Part 5 of this continuing series follows a thorough discussion of 3D Subsurface Imaging and utility mapping from the previous segment (Part 4) on utility detection, vacuum excavation work and its encompassing technologies. Examining other technologies in the segment that follows, author Carol Brzozowski discusses a company’s sophisticated instrumentation that utilizes ultra-high radio frequencies to detect buried utilities in Part Five of this ongoing series.
Hitting the Hidden Mark (Part 5) By Carol Brzozowski
The combination of the vacuum and utility locator help get that precise target.
Among the offerings of SubSurface Instruments Inc. is the All Materials Locator (AML), which uses advanced, ultra-high radio frequencies to locate buried PVC pipe.
The technology utilized by the AML was originally developed by NASA engineers for a 2004 space mission to Mars to examine the density below the surface, says Joe Weiland, company president.
The AML is designed to function in clay, wet soil, snow, or standing water without the need for a separate transmitter and receiver, wires, clips, or clamps.
It is typically used in the utility, water, gas, and cable industries.
The AML works as such: While holding the handle parallel to the ground, the user scans the area of the suspected pipe or buried object until one or both of the AML’s target indicators activate.

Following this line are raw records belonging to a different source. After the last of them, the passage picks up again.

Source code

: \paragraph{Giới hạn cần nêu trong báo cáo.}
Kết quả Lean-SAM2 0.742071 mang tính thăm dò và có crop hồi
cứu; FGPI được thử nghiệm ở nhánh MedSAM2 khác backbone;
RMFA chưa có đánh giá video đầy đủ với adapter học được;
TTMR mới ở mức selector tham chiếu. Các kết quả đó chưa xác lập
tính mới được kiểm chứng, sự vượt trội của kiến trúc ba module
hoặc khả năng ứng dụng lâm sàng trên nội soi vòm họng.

While the left or right target indicator is activated, the AML is rotated until both LED target indicators light simultaneously, triggering its tone and laser marker, indicating that the pipe or object has been detected and that the AML is then parallel with the underground object
With the AML in parallel with the pipe or underground object, the end user can scan the entire length of the object’s edge. An alternative approach is to utilize the ‘W’ method of scanning by sweeping the area in a back-and-forth ‘W’ motion to mark the object’s location and run direction as it is tracked.

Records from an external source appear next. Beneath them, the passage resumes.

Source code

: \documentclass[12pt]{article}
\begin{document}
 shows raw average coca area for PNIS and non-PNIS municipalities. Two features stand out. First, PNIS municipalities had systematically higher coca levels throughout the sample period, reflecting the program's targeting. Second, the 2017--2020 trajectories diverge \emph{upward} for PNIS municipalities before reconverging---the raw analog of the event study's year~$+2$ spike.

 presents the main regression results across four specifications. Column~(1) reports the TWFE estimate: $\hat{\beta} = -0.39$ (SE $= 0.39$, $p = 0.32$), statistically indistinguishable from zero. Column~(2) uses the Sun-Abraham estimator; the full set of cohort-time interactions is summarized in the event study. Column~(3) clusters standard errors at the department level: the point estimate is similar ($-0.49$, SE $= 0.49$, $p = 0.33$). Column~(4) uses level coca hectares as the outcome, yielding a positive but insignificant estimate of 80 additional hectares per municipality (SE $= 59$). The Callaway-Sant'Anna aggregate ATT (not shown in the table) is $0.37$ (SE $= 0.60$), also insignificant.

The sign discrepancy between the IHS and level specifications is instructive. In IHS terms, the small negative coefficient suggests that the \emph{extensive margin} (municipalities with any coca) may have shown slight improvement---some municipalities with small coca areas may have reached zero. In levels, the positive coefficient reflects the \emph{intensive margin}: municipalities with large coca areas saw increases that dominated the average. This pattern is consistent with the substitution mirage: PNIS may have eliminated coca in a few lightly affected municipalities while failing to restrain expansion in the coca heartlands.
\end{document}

“While no single locator works for every need, the AML complements pipe and cable locators and is the only locator to have in looking for undetectable products,” Weiland says.
At We Energies in Milwaukee, WI, Mark Sobon, operations supervisor for the damage prevention group, has 15 AML units. They’re used as a secondary tool.
“When we try to locate our gas utilities or our electric lines, we would go to a method of trying to get a signal off of our utilities,” he says.
The company will use an AML as a secondary tool to locate a gas pipeline, especially those without tracer wires. Sobon has used it to locate an 8-inch pipe in the outskirts of a landfill.
“Soil condition really doesn’t play a factor in it as far as more gravelly to clay soil,” says Sobon. “The only part it plays is if you go from a hard surface to a soft surface because it goes for density change. If you’re jumping from one surface to the next, you’ll have a difficult time, because a grassy area is going to be a different density from the road. But the ground and water and snow doesn’t play a part.”